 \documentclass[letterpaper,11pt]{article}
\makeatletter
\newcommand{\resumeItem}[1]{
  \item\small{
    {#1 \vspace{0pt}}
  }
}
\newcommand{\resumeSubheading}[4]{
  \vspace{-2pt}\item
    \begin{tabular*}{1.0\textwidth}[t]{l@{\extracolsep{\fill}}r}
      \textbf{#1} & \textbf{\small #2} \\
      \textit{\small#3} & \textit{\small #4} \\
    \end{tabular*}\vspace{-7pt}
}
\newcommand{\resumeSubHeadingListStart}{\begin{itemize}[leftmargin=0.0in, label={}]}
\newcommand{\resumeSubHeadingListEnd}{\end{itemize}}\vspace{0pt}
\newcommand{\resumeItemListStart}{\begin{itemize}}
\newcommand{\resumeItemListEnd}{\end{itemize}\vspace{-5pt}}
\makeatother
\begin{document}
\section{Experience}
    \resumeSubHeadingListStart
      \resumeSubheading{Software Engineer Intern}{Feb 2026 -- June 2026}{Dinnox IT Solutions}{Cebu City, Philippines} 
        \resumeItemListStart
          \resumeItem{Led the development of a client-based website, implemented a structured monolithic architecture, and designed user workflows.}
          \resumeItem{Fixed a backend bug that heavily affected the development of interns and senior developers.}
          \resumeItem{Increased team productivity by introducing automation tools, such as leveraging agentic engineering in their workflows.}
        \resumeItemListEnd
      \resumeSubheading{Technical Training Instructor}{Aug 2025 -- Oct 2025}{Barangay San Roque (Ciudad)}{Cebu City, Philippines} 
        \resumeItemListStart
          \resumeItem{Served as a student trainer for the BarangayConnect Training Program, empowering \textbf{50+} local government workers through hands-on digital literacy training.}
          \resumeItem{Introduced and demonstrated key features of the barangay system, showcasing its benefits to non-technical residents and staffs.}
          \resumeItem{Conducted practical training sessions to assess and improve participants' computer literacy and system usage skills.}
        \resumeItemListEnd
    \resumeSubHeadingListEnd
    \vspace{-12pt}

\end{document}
+===+
## Task prompt
The word "textbf" appears in how many lines of the data? Answer with only the number.

## Finished exercise
2